German noblewoman (1700–1725)

Agnes Wilhelmine von Wuthenau, Countess of Warmsdorf (4 December 1700 – 14 January 1725) was a German noblewoman and the first wife of Augustus Louis, Prince of Anhalt-Köthen.

== Biography ==

=== Early life and ancestry ===
Agnes Wilhelmine was born on 4 December 1700 in Plötzkau into the Wuthenau family, an old German aristocratic family which belonged to the Saxon uradel, as the eldest daughter of Christian Ludwig von Wuthenau (1664–1717) and his wife, Agnes Sabine von Schlegel (1680–1738).

=== Court lady ===
She served as a lady-in-waiting to Gisela Agnes of Anhalt-Köthen, who ruled as regent of Anhalt-Köthen.
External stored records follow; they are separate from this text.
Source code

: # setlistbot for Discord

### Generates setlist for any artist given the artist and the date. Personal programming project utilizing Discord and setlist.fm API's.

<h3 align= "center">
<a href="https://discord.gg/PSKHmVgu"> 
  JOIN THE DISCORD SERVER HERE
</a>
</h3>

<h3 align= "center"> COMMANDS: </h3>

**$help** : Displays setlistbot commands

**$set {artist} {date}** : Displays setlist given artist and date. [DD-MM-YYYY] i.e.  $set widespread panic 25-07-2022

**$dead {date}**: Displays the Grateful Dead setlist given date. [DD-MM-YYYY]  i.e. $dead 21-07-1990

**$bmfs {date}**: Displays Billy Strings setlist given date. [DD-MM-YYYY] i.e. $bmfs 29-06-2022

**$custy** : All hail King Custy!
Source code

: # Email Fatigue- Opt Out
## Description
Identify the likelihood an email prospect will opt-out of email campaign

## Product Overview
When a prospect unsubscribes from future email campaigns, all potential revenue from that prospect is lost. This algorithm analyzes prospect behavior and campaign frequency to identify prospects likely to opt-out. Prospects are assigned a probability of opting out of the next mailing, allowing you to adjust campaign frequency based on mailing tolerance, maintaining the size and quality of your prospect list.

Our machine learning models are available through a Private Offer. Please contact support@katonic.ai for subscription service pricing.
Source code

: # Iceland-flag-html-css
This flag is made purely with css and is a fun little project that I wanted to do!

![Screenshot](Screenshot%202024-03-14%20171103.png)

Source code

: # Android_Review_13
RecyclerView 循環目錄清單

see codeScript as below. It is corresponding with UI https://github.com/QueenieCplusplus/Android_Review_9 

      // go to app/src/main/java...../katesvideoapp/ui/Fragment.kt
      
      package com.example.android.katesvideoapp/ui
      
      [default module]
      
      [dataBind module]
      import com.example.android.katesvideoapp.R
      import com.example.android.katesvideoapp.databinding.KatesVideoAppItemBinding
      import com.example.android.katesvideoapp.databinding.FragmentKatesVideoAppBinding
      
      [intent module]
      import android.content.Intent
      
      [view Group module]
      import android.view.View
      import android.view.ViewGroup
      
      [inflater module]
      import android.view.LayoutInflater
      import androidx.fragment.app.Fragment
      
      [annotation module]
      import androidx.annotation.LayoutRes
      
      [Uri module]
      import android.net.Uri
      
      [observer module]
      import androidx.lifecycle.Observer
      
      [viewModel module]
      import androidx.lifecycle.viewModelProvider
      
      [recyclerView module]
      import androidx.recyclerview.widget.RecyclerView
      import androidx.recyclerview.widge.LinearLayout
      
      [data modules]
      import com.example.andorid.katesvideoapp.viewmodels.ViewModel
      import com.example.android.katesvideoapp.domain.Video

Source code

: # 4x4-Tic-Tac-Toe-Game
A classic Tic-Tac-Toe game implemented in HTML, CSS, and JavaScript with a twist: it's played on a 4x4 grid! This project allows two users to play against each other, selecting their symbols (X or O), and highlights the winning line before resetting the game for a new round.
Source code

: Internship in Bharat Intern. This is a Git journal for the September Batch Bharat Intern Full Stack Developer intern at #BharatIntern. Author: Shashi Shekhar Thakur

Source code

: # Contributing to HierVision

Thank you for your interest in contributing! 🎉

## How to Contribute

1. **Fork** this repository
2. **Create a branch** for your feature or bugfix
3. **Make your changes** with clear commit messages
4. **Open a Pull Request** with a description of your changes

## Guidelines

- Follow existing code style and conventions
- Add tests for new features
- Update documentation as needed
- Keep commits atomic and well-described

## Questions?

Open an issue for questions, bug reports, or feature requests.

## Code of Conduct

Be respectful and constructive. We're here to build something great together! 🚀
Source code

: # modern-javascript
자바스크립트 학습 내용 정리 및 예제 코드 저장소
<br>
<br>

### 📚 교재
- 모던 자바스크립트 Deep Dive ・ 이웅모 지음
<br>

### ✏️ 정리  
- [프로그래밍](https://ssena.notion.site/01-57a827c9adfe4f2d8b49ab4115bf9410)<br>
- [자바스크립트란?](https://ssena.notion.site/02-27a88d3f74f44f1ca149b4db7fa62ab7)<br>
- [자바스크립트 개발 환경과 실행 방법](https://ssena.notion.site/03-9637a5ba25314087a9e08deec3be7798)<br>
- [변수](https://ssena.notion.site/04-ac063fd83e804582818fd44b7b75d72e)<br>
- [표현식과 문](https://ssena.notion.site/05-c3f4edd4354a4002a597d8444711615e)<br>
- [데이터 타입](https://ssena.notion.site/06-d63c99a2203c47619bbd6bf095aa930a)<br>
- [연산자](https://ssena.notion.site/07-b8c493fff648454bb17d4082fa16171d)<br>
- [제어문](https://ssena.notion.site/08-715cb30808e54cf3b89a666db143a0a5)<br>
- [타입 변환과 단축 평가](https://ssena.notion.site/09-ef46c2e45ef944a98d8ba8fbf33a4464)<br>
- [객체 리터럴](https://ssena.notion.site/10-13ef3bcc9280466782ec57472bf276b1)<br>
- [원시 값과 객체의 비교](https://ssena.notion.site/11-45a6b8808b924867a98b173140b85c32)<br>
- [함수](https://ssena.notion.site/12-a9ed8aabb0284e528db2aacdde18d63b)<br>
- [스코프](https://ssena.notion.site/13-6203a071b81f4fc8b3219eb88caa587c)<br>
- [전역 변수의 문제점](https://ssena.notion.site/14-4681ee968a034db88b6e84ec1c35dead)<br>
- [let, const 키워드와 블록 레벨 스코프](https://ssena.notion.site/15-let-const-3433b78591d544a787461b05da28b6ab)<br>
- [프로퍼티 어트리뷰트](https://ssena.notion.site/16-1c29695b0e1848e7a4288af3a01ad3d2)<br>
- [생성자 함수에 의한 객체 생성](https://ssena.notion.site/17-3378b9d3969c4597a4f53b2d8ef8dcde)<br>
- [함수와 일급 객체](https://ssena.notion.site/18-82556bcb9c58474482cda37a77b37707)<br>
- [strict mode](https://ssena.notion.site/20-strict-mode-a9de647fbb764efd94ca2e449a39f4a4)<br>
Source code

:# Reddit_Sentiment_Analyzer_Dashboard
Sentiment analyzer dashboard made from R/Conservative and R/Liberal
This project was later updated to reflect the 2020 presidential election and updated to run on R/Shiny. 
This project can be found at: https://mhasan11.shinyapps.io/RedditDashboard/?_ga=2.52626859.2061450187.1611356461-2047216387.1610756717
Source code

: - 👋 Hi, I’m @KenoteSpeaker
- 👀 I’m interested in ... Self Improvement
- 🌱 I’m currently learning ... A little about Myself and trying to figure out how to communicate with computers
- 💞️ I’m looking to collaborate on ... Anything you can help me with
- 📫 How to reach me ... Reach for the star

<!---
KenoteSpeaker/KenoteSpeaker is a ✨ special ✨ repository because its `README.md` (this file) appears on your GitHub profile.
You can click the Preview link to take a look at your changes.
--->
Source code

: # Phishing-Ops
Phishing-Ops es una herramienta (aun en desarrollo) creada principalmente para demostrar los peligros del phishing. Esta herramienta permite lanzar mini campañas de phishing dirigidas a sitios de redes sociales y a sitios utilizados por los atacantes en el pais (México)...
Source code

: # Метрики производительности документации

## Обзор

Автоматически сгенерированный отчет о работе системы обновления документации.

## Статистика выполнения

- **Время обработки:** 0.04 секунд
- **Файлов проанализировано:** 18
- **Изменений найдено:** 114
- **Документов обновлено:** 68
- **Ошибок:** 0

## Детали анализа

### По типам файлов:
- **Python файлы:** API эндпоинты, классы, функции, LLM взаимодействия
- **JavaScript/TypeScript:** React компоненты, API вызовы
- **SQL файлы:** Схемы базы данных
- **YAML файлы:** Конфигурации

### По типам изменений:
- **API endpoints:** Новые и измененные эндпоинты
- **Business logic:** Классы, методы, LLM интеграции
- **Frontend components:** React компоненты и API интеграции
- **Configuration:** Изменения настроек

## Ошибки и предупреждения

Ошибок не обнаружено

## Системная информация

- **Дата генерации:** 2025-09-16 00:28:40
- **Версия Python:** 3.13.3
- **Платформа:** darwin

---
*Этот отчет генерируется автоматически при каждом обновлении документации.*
She became engaged to Gisela Agnes's son, Prince Augustus Louis of Anhalt-Köthen, on 18 November 1721. She was created Countess of Warmsdorf by Charles VI, Holy Roman Emperor.

=== Marriage and issue ===
Agnes and Augustus Louis married on 23 January 1722 in Dresden. As the marriage was initially considered morganatic, she did not obtain the title and style of princess.

They had two daughters, who were all recognized as princesses of Anhalt:

- Gisela Henriette (b. Warmsdorf, 16 December 1722 - d. Warmsdorf, 16 December 1728), died young.
- Agnes Leopoldine (b. Köthen, 31 May 1724 - d. Köthen, 28 July 1766), died unmarried.

=== Death ===
Agnes died on 14 January 1725, three years before her husband succeeded his brother as the ruling Prince of Anhalt-Köthen. After her death, August Ludwig married Countess Christine Johanna Emilie von Promnitz and later his own sister-in-law, Countess Anna Friederike von Promnitz and had issue from all his marriages.